This could also be solved by quantifier elimination, and perhaps someone with more knowledge of quantifier elimination can see how to do it feasibly.
A box of side lengths $(a,b,c)$ fits inside a box of side lengths $(x,y,z)$ iff there are vectors $(\mathbf{t,u,v})$ for the sides satisfying: $$\mathbf{t.t}=a^2, \mathbf{u.u}=b^2, \mathbf{v.v}=c^2,$$ $$\mathbf{t.u}=0,\phantom{^2} \mathbf{u.v}=0,\phantom{^2} \mathbf{v.t}=0,\phantom{^2}$$ $$\mathbf{\pm t\pm u\pm v} \le (x,y,z)$$ where the last line represents three coordinate inequalities for each choice of signs.

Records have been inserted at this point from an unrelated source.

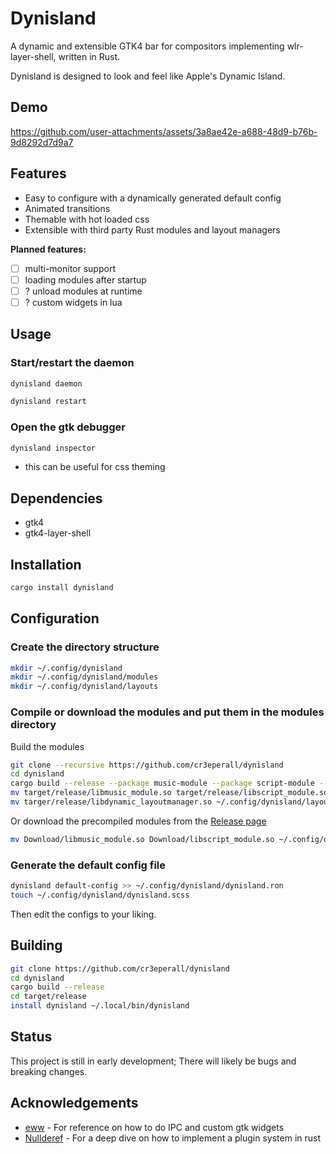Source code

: # Dynisland

A dynamic and extensible GTK4 bar for compositors implementing wlr-layer-shell, written in Rust.

Dynisland is designed to look and feel like Apple's Dynamic Island.

## Demo

https://github.com/user-attachments/assets/3a8ae42e-a688-48d9-b76b-9d8292d7d9a7

## Features

- Easy to configure with a dynamically generated default config
- Animated transitions
- Themable with hot loaded css
- Extensible with third party Rust modules and layout managers

**Planned features:**

- [ ] multi-monitor support
- [ ] loading modules after startup
- [ ] ? unload modules at runtime
- [ ] ? custom widgets in lua

## Usage

### Start/restart the daemon

```bash
dynisland daemon

dynisland restart
```

### Open the gtk debugger

```bash
dynisland inspector
```

- this can be useful for css theming

## Dependencies

- gtk4
- gtk4-layer-shell  
<!-- TODO - probably other dependencies -->

## Installation

<!-- ### Generic -->

```bash
cargo install dynisland
```

<!-- TODO ### Arch Linux

```bash
yay -S dynisland-git
``` -->

## Configuration

### Create the directory structure

```bash
mkdir ~/.config/dynisland
mkdir ~/.config/dynisland/modules
mkdir ~/.config/dynisland/layouts
```

### Compile or download the modules and put them in the modules directory

Build the modules

```bash
git clone --recursive https://github.com/cr3eperall/dynisland
cd dynisland
cargo build --release --package music-module --package script-module --package dynamic-layout
mv target/release/libmusic_module.so target/release/libscript_module.so ~/.config/dynisland/modules
mv targer/release/libdynamic_layoutmanager.so ~/.config/dynisland/layouts
```

Or download the precompiled modules from the [Release page](https://github.com/cr3eperall/dynisland-modules/releases)

```bash
mv Download/libmusic_module.so Download/libscript_module.so ~/.config/dynisland/modules
```

### Generate the default config file

```bash
dynisland default-config >> ~/.config/dynisland/dynisland.ron
touch ~/.config/dynisland/dynisland.scss
```

Then edit the configs to your liking.

## Building

```bash
git clone https://github.com/cr3eperall/dynisland
cd dynisland
cargo build --release
cd target/release
install dynisland ~/.local/bin/dynisland
```

## Status

This project is still in early development; There will likely be bugs and breaking changes.

## Acknowledgements

- [eww](https://github.com/elkowar/eww) - For reference on how to do IPC and custom gtk widgets
- [Nullderef](https://nullderef.com/) - For a deep dive on how to implement a plugin system in rust

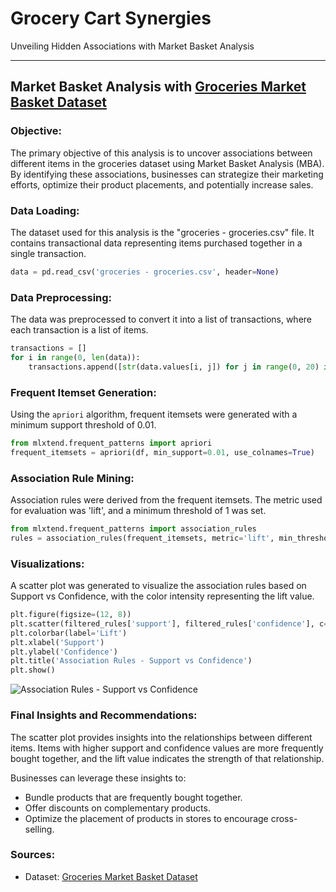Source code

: # Grocery Cart Synergies
Unveiling Hidden Associations with Market Basket Analysis

----

## Market Basket Analysis with [Groceries Market Basket Dataset](https://www.kaggle.com/datasets/irfanasrullah/groceries)

### Objective:
The primary objective of this analysis is to uncover associations between different items in the groceries dataset using Market Basket Analysis (MBA). By identifying these associations, businesses can strategize their marketing efforts, optimize their product placements, and potentially increase sales.

### Data Loading:
The dataset used for this analysis is the "groceries - groceries.csv" file. It contains transactional data representing items purchased together in a single transaction.

```python
data = pd.read_csv('groceries - groceries.csv', header=None)
```

### Data Preprocessing:
The data was preprocessed to convert it into a list of transactions, where each transaction is a list of items.

```python
transactions = []
for i in range(0, len(data)):
    transactions.append([str(data.values[i, j]) for j in range(0, 20) if pd.notna(data.values[i, j])])
```

### Frequent Itemset Generation:
Using the `apriori` algorithm, frequent itemsets were generated with a minimum support threshold of 0.01.

```python
from mlxtend.frequent_patterns import apriori
frequent_itemsets = apriori(df, min_support=0.01, use_colnames=True)
```

### Association Rule Mining:
Association rules were derived from the frequent itemsets. The metric used for evaluation was 'lift', and a minimum threshold of 1 was set.

```python
from mlxtend.frequent_patterns import association_rules
rules = association_rules(frequent_itemsets, metric='lift', min_threshold=1)
```

### Visualizations:
A scatter plot was generated to visualize the association rules based on Support vs Confidence, with the color intensity representing the lift value.

```python
plt.figure(figsize=(12, 8))
plt.scatter(filtered_rules['support'], filtered_rules['confidence'], c=filtered_rules['lift'], cmap='YlGnBu', s=100)
plt.colorbar(label='Lift')
plt.xlabel('Support')
plt.ylabel('Confidence')
plt.title('Association Rules - Support vs Confidence')
plt.show()
```

![Association Rules - Support vs Confidence](https://chat.noteable.io/origami/o/99e82694745e4153b62a30b56301ed53.png)

### Final Insights and Recommendations:
The scatter plot provides insights into the relationships between different items. Items with higher support and confidence values are more frequently bought together, and the lift value indicates the strength of that relationship.

Businesses can leverage these insights to:
- Bundle products that are frequently bought together.
- Offer discounts on complementary products.
- Optimize the placement of products in stores to encourage cross-selling.

### Sources:
- Dataset: [Groceries Market Basket Dataset](https://www.kaggle.com/datasets/irfanasrullah/groceries)
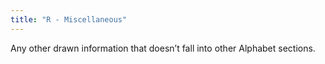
 ```yaml
---
title: "R - Miscellaneous"
---
```

Any other drawn information that doesn’t fall into other Alphabet sections.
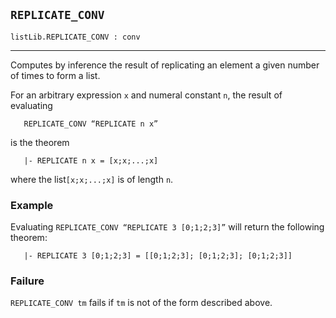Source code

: ## `REPLICATE_CONV`

``` hol4
listLib.REPLICATE_CONV : conv
```

------------------------------------------------------------------------

Computes by inference the result of replicating an element a given
number of times to form a list.

For an arbitrary expression `x` and numeral constant `n`, the result of
evaluating

``` hol4
   REPLICATE_CONV “REPLICATE n x”
```

is the theorem

``` hol4
   |- REPLICATE n x = [x;x;...;x]
```

where the list`[x;x;...;x]` is of length `n`.

### Example

Evaluating `REPLICATE_CONV “REPLICATE 3 [0;1;2;3]”` will return the
following theorem:

``` hol4
   |- REPLICATE 3 [0;1;2;3] = [[0;1;2;3]; [0;1;2;3]; [0;1;2;3]]
```

### Failure

`REPLICATE_CONV tm` fails if `tm` is not of the form described above.
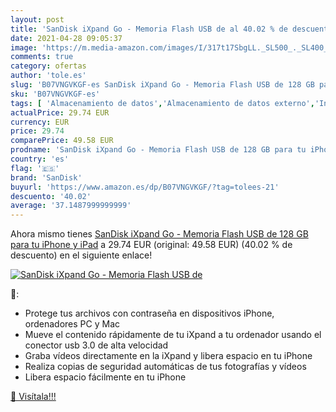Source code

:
 ```yaml
---
layout: post
title: 'SanDisk iXpand Go - Memoria Flash USB de al 40.02 % de descuento'
date: 2021-04-28 09:05:37
image: 'https://m.media-amazon.com/images/I/317t17SbgLL._SL500_._SL400_.jpg'
comments: true
category: ofertas
author: 'tole.es'
slug: 'B07VNGVKGF-es SanDisk iXpand Go - Memoria Flash USB de 128 GB para tu...'
sku: 'B07VNGVKGF-es'
tags: [ 'Almacenamiento de datos','Almacenamiento de datos externo','Informática','Memorias USB','ipad','iphone','sandisk', ]
actualPrice: 29.74 EUR
currency: EUR
price: 29.74
comparePrice: 49.58 EUR
prodname: 'SanDisk iXpand Go - Memoria Flash USB de 128 GB para tu iPhone y iPad'
country: 'es'
flag: '🇪🇸'
brand: 'SanDisk'
buyurl: 'https://www.amazon.es/dp/B07VNGVKGF/?tag=tolees-21'
descuento: '40.02'
average: '37.1487999999999'
---
```


Ahora mismo tienes [SanDisk iXpand Go - Memoria Flash USB de 128 GB para tu iPhone y iPad](https://www.amazon.es/dp/B07VNGVKGF/?tag=tolees-21) a 29.74 EUR (original: 49.58 EUR) (40.02 %  de descuento) en el siguiente enlace!

[![SanDisk iXpand Go - Memoria Flash USB de](https://m.media-amazon.com/images/I/317t17SbgLL._SL500_._SL400_.jpg)](https://www.amazon.es/dp/B07VNGVKGF/?tag=tolees-21)

🔎:

- Protege tus archivos con contraseña en dispositivos iPhone, ordenadores PC y Mac
- Mueve el contenido rápidamente de tu iXpand a tu ordenador usando el conector usb 3.0 de alta velocidad
- Graba vídeos directamente en la iXpand y libera espacio en tu iPhone
- Realiza copias de seguridad automáticas de tus fotografías y vídeos
- Libera espacio fácilmente en tu iPhone

[🛒 Visítala!!!](https://www.amazon.es/dp/B07VNGVKGF/?tag=tolees-21)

In other words, we are checking a statement of the form $\exists t_i t_j t_k u_i u_j u_k v_i v_j v_k\ \phi$, where $\phi$ is the conjunction of 6 equalities and 24 inequalities in those 9 bound variables and in $a,b,c,x,y,z$.
Quantifier elimination should then provide some list of polynomial inequalities in $a,b,c,x,y,z$ which together are equivalent to the small box fitting inside the large box.